* [Problem to solve]:
The lines to repeat are those below from the one containing "2. Verify that" down to the one containing "5. A post's content must not be empty.", both included; reproduce them exactly and nothing else.

* [Material for the task]:
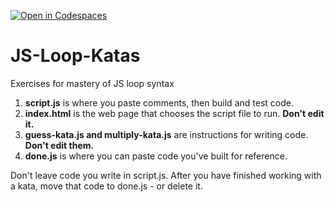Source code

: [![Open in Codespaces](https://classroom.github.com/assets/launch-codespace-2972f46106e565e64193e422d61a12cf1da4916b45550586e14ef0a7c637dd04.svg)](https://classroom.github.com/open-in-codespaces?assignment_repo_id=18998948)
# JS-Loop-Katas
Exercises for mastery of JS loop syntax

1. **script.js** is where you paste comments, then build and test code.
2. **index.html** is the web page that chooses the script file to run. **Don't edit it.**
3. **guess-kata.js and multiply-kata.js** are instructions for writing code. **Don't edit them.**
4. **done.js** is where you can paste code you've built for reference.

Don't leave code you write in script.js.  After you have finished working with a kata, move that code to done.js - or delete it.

==

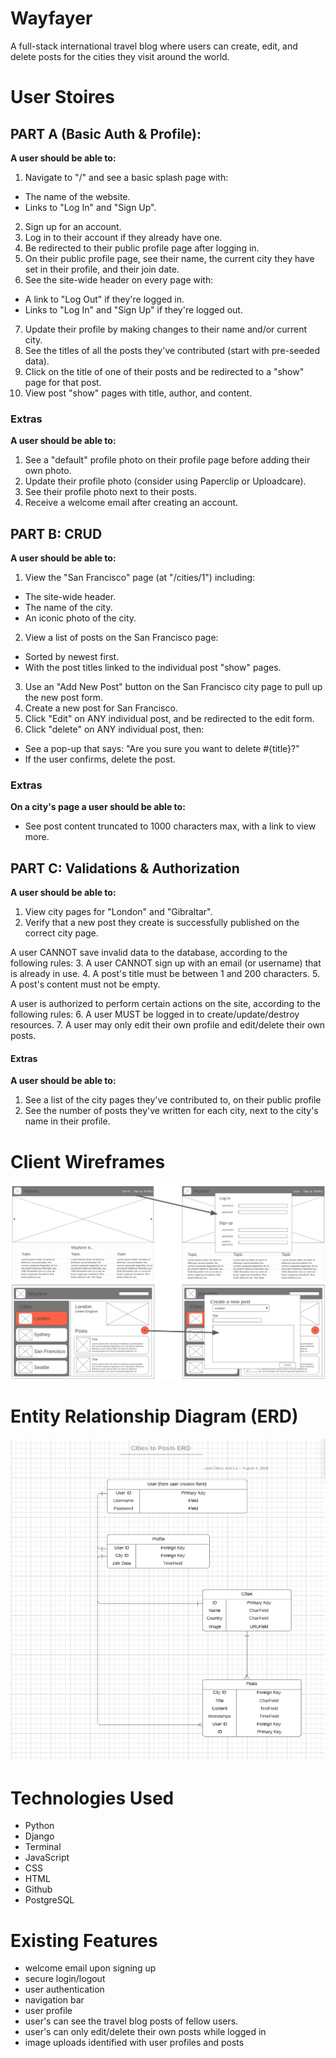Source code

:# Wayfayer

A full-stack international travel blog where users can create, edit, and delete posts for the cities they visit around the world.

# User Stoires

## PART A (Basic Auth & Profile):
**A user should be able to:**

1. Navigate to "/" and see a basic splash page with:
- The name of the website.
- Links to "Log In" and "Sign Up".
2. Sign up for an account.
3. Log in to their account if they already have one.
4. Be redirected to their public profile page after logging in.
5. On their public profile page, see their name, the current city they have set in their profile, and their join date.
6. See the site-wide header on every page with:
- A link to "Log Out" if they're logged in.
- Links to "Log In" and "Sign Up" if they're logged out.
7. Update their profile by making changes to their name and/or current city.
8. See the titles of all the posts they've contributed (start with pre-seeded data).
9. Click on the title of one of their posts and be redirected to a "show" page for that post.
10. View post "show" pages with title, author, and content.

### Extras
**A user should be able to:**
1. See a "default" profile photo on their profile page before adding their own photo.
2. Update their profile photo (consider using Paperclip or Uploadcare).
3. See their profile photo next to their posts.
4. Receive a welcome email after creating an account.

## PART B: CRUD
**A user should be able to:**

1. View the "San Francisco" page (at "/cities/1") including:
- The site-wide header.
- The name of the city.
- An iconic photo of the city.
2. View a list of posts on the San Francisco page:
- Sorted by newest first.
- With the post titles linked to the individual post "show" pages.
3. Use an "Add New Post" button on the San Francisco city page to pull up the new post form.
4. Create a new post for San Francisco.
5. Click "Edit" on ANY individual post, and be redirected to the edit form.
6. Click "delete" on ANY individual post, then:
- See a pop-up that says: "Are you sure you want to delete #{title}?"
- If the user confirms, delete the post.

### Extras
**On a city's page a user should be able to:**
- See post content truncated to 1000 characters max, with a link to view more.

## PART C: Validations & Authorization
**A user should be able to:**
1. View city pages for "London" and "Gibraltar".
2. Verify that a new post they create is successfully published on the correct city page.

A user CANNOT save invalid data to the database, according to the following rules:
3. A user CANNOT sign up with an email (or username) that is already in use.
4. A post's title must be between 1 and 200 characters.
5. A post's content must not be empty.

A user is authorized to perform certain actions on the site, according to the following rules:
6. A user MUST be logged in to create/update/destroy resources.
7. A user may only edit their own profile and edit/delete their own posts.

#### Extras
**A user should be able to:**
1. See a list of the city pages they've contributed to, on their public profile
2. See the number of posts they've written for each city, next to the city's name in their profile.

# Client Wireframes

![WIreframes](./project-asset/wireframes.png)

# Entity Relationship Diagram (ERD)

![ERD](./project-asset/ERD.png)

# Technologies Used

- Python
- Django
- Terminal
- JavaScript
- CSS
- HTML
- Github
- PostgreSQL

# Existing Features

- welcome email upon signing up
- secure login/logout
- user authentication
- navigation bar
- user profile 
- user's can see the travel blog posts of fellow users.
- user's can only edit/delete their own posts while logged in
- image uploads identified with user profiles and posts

* [Completed exercise]:
2. Verify that a new post they create is successfully published on the correct city page.

A user CANNOT save invalid data to the database, according to the following rules:
3. A user CANNOT sign up with an email (or username) that is already in use.
4. A post's title must be between 1 and 200 characters.
5. A post's content must not be empty.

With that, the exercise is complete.